From George Melloan at the Wall Street Journal,  Whoever Wins, Capitalism Will Survive:

The seeds of the Depression were planted with the Federal Farm Loan Act of 1916, in a two-year interval in which President Woodrow Wilson had a compliant Democratic Congress. The act set up 12 regional government banks to make preferential loans to farmers. Farmers had done well earlier, so much so that years later they would ask the government to support prices on a parity with the year 1912. But the 1916 government venture damaged country banks with unfair competition and encouraged farmers to overproduce. That lowered prices.

Calvin Coolidge fended off their demands for relief from low prices but Herbert Hooverrefinanced the FFLA, suggesting that he was an easier mark than Coolidge. After the 1929 crash, farmers again pressured the Republican Congress for relief, prompting Sen. Reed Smoot of Utah and Rep. Willis C. Hawley of Oregon to draft a bill raising tariffs on farm products.
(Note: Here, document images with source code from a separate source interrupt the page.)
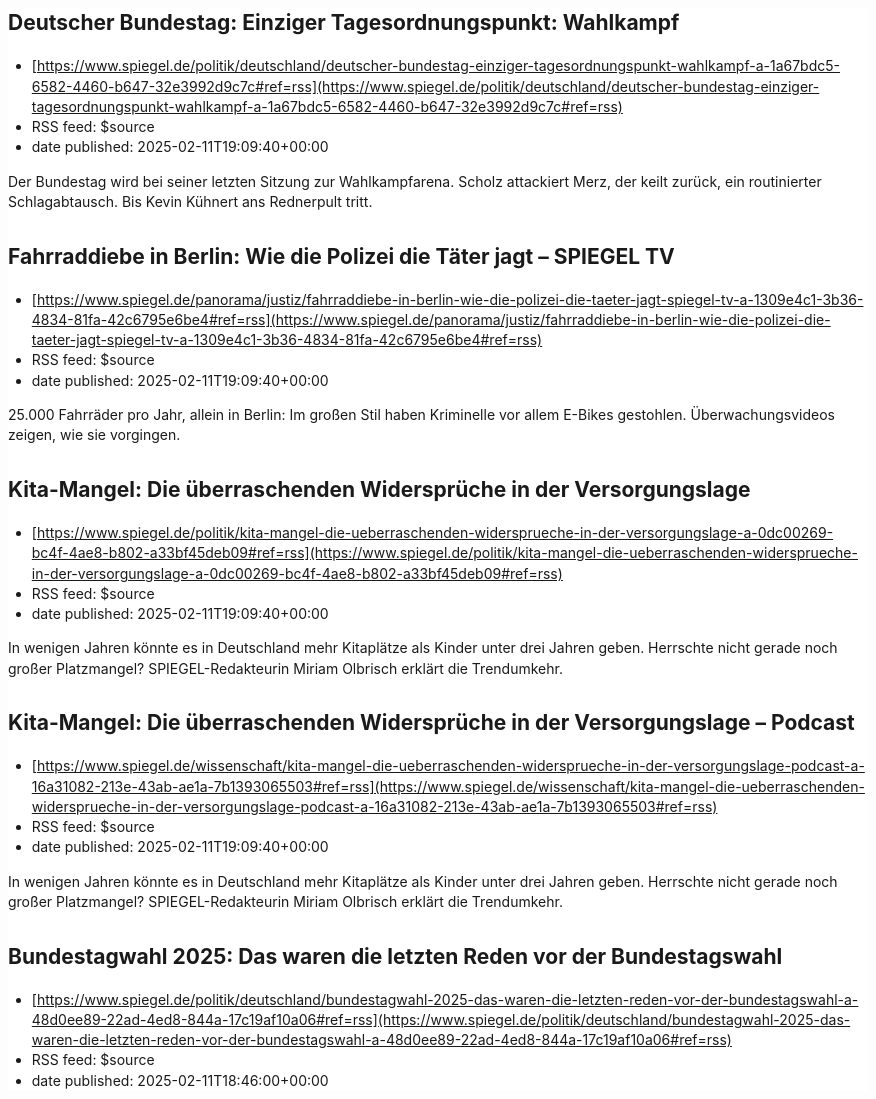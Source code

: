 ## Deutscher Bundestag: Einziger Tagesordnungspunkt: Wahlkampf
 - [https://www.spiegel.de/politik/deutschland/deutscher-bundestag-einziger-tagesordnungspunkt-wahlkampf-a-1a67bdc5-6582-4460-b647-32e3992d9c7c#ref=rss](https://www.spiegel.de/politik/deutschland/deutscher-bundestag-einziger-tagesordnungspunkt-wahlkampf-a-1a67bdc5-6582-4460-b647-32e3992d9c7c#ref=rss)
 - RSS feed: $source
 - date published: 2025-02-11T19:09:40+00:00

Der Bundestag wird bei seiner letzten Sitzung zur Wahlkampfarena. Scholz attackiert Merz, der keilt zurück, ein routinierter Schlagabtausch. Bis Kevin Kühnert ans Rednerpult tritt.

## Fahrraddiebe in Berlin: Wie die Polizei die Täter jagt – SPIEGEL TV
 - [https://www.spiegel.de/panorama/justiz/fahrraddiebe-in-berlin-wie-die-polizei-die-taeter-jagt-spiegel-tv-a-1309e4c1-3b36-4834-81fa-42c6795e6be4#ref=rss](https://www.spiegel.de/panorama/justiz/fahrraddiebe-in-berlin-wie-die-polizei-die-taeter-jagt-spiegel-tv-a-1309e4c1-3b36-4834-81fa-42c6795e6be4#ref=rss)
 - RSS feed: $source
 - date published: 2025-02-11T19:09:40+00:00

25.000 Fahrräder pro Jahr, allein in Berlin: Im großen Stil haben Kriminelle vor allem E-Bikes gestohlen. Überwachungsvideos zeigen, wie sie vorgingen.

## Kita-Mangel: Die überraschenden Widersprüche in der Versorgungslage
 - [https://www.spiegel.de/politik/kita-mangel-die-ueberraschenden-widersprueche-in-der-versorgungslage-a-0dc00269-bc4f-4ae8-b802-a33bf45deb09#ref=rss](https://www.spiegel.de/politik/kita-mangel-die-ueberraschenden-widersprueche-in-der-versorgungslage-a-0dc00269-bc4f-4ae8-b802-a33bf45deb09#ref=rss)
 - RSS feed: $source
 - date published: 2025-02-11T19:09:40+00:00

In wenigen Jahren könnte es in Deutschland mehr Kitaplätze als Kinder unter drei Jahren geben. Herrschte nicht gerade noch großer Platzmangel? SPIEGEL-Redakteurin Miriam Olbrisch erklärt die Trendumkehr.

## Kita-Mangel: Die überraschenden Widersprüche in der Versorgungslage – Podcast
 - [https://www.spiegel.de/wissenschaft/kita-mangel-die-ueberraschenden-widersprueche-in-der-versorgungslage-podcast-a-16a31082-213e-43ab-ae1a-7b1393065503#ref=rss](https://www.spiegel.de/wissenschaft/kita-mangel-die-ueberraschenden-widersprueche-in-der-versorgungslage-podcast-a-16a31082-213e-43ab-ae1a-7b1393065503#ref=rss)
 - RSS feed: $source
 - date published: 2025-02-11T19:09:40+00:00

In wenigen Jahren könnte es in Deutschland mehr Kitaplätze als Kinder unter drei Jahren geben. Herrschte nicht gerade noch großer Platzmangel? SPIEGEL-Redakteurin Miriam Olbrisch erklärt die Trendumkehr.

## Bundestagwahl 2025: Das waren die letzten Reden vor der Bundestagswahl
 - [https://www.spiegel.de/politik/deutschland/bundestagwahl-2025-das-waren-die-letzten-reden-vor-der-bundestagswahl-a-48d0ee89-22ad-4ed8-844a-17c19af10a06#ref=rss](https://www.spiegel.de/politik/deutschland/bundestagwahl-2025-das-waren-die-letzten-reden-vor-der-bundestagswahl-a-48d0ee89-22ad-4ed8-844a-17c19af10a06#ref=rss)
 - RSS feed: $source
 - date published: 2025-02-11T18:46:00+00:00
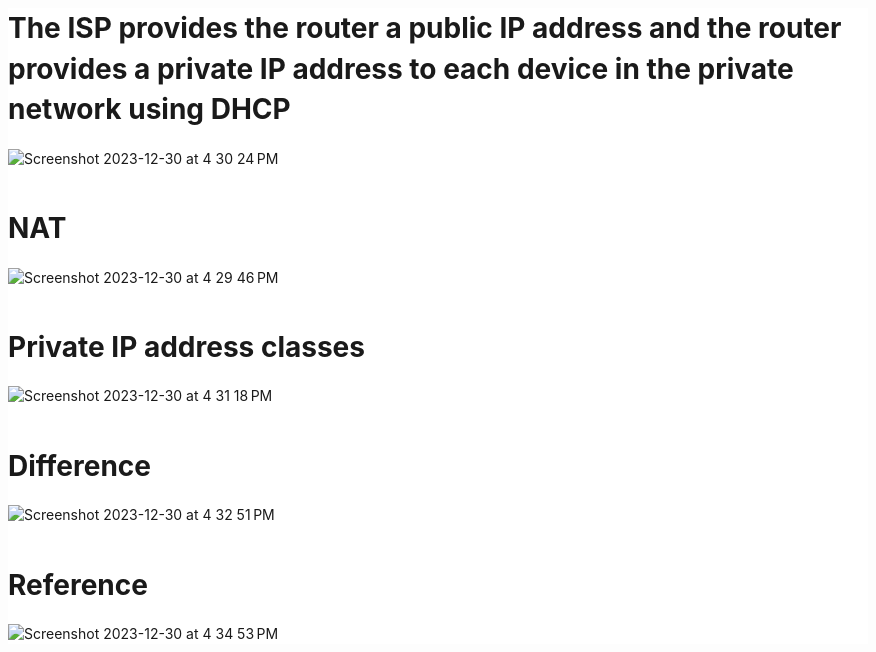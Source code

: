 # The ISP provides the router a public IP address and the router provides a private IP address to each device in the private network using DHCP
<img width="1427" alt="Screenshot 2023-12-30 at 4 30 24 PM" src="https://github.com/Tushar98644/UniDocX/assets/107763774/7c9f524a-1e1f-4134-87ff-18c626f4f393">

# NAT
<img width="1440" alt="Screenshot 2023-12-30 at 4 29 46 PM" src="https://github.com/Tushar98644/UniDocX/assets/107763774/84d816b5-362c-4998-b6e6-c26465dcf388">

# Private IP address classes
<img width="1430" alt="Screenshot 2023-12-30 at 4 31 18 PM" src="https://github.com/Tushar98644/UniDocX/assets/107763774/ccdbfcc5-aa87-4108-a89c-5a22c451bcdf">

# Difference 
<img width="1440" alt="Screenshot 2023-12-30 at 4 32 51 PM" src="https://github.com/Tushar98644/UniDocX/assets/107763774/384bb2e4-7a57-4e4b-9ad9-8c27b5de3fcb">

# Reference
<img width="1440" alt="Screenshot 2023-12-30 at 4 34 53 PM" src="https://github.com/Tushar98644/UniDocX/assets/107763774/d91014a7-f50c-40f5-9c0e-ce40c67e7427">
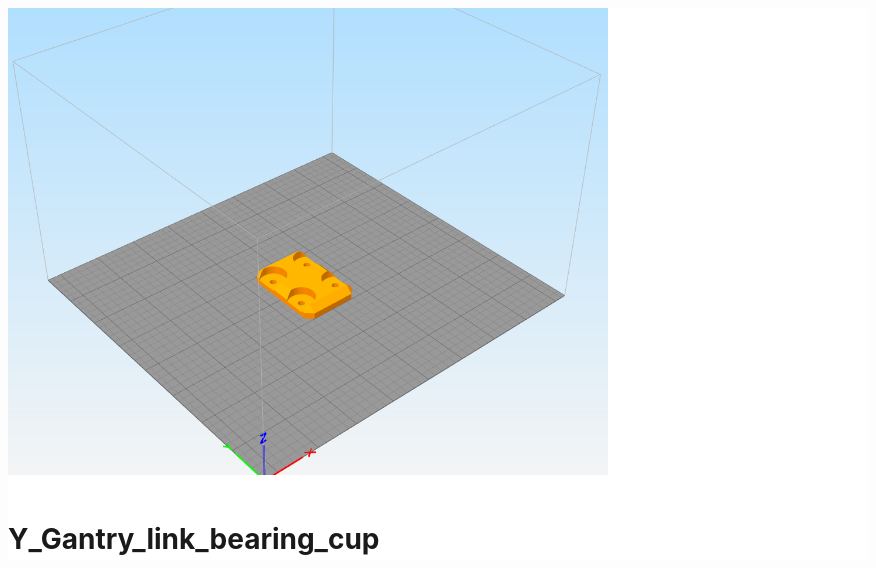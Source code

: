 <img src="https://raw.githubusercontent.com/RootCNC/Root-3-Lite-CNC/master/Media/Docs/Print-Info/Y_Axis_Foot_Lite.png" width="600">

# Y_Gantry_link_bearing_cup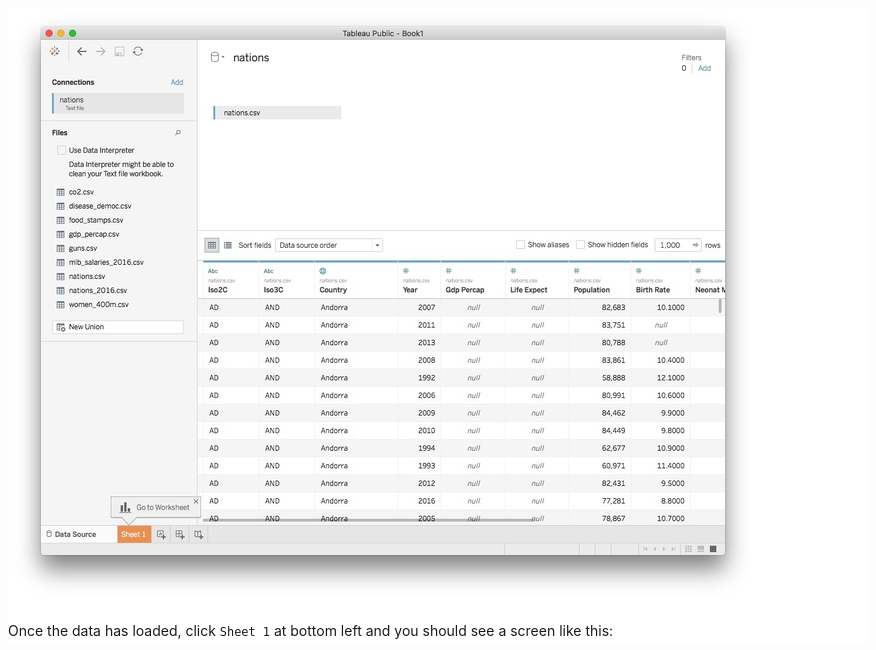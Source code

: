 ![](./img/class3_2.jpg)

Once the data has loaded, click `Sheet 1` at bottom left and you should see a screen like this:
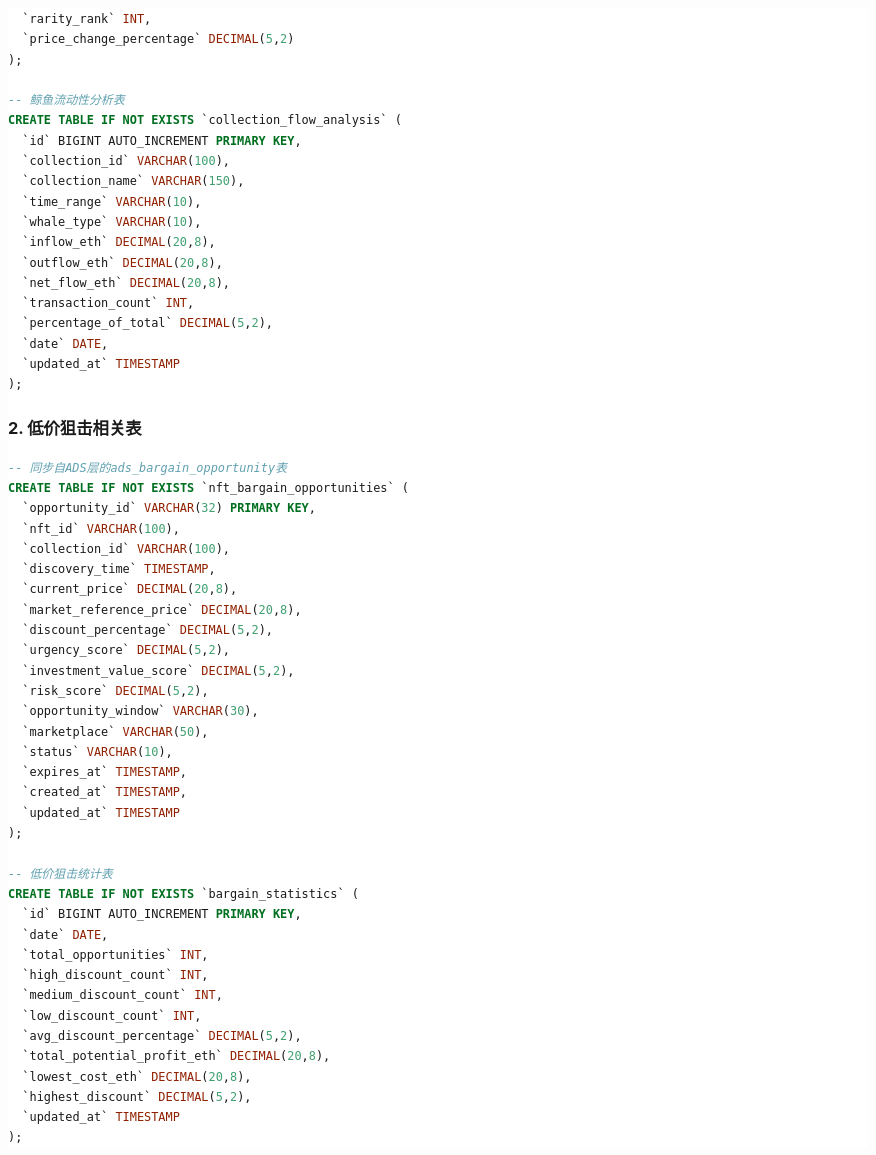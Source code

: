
 ```sql
  `rarity_rank` INT,
  `price_change_percentage` DECIMAL(5,2)
);

-- 鲸鱼流动性分析表
CREATE TABLE IF NOT EXISTS `collection_flow_analysis` (
  `id` BIGINT AUTO_INCREMENT PRIMARY KEY,
  `collection_id` VARCHAR(100),
  `collection_name` VARCHAR(150),
  `time_range` VARCHAR(10),
  `whale_type` VARCHAR(10),
  `inflow_eth` DECIMAL(20,8),
  `outflow_eth` DECIMAL(20,8),
  `net_flow_eth` DECIMAL(20,8),
  `transaction_count` INT,
  `percentage_of_total` DECIMAL(5,2),
  `date` DATE,
  `updated_at` TIMESTAMP
);
```

### 2. 低价狙击相关表
```sql
-- 同步自ADS层的ads_bargain_opportunity表
CREATE TABLE IF NOT EXISTS `nft_bargain_opportunities` (
  `opportunity_id` VARCHAR(32) PRIMARY KEY,
  `nft_id` VARCHAR(100),
  `collection_id` VARCHAR(100),
  `discovery_time` TIMESTAMP,
  `current_price` DECIMAL(20,8),
  `market_reference_price` DECIMAL(20,8),
  `discount_percentage` DECIMAL(5,2),
  `urgency_score` DECIMAL(5,2),
  `investment_value_score` DECIMAL(5,2),
  `risk_score` DECIMAL(5,2),
  `opportunity_window` VARCHAR(30),
  `marketplace` VARCHAR(50),
  `status` VARCHAR(10),
  `expires_at` TIMESTAMP,
  `created_at` TIMESTAMP,
  `updated_at` TIMESTAMP
);

-- 低价狙击统计表
CREATE TABLE IF NOT EXISTS `bargain_statistics` (
  `id` BIGINT AUTO_INCREMENT PRIMARY KEY,
  `date` DATE,
  `total_opportunities` INT,
  `high_discount_count` INT,
  `medium_discount_count` INT,
  `low_discount_count` INT,
  `avg_discount_percentage` DECIMAL(5,2),
  `total_potential_profit_eth` DECIMAL(20,8),
  `lowest_cost_eth` DECIMAL(20,8),
  `highest_discount` DECIMAL(5,2),
  `updated_at` TIMESTAMP
);
```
Had Congress stopped there the damage would have been limited. But lobbyists for industry and labor demanded protection as well. The final Smoot-Hawley bill doubled already-high tariffs on 20,000 dutiable items to an average of 50% of value.

Ignoring his own better instincts and a petition signed by more than 1,000 economists, Hoover signed Smoot-Hawley into law. The sharp drop-off in trade that resulted sent prices plummeting, worsening what was already a deflationary cycle caused by the loss of liquidity in the crash. Europeans were inhibited from selling goods in the U.S. to earn dollars to buy U.S. products and pay their war debts. The reduced flow of funds worsened deflation. Europe’s retaliation with tariff increases made matters worse. A global money shortage ensued.

U.S. exports nose-dived to $1.7 billion in 1933 from $5.2 billion in 1929, with farmers—big exporters even then—hit the hardest. Democrats swept the 1932 elections but instead of giving the country less market interference they gave it more.

The most egregious was the 1933 National Industrial Recovery Act, which required businesses to adopt 557 “codes” to prevent price cutting. These cartels violated the key principle that market competition is the guarantor of a vigorous, efficient economy. The NIRA veered the U.S. close to European-style fascism, which had many admirers at that time. Fortunately, the Supreme Court put it out of its misery in 1935, declaring it an unconstitutional extension of government power.

Despite Smoot-Hawley, the New Deal’s revolutionary farm production quotas, the NIRA and FDR’s attacks on capitalism, the business cycle turned upward in 1933. Unemployment fell from nearly a quarter of the labor force that year to 17% in 1936. But then the “second New Deal” Congress slapped a tax on “surplus” business profits, the equivalent of a tax on job-creating investment. The market crashed again in 1937 and took the economy with it.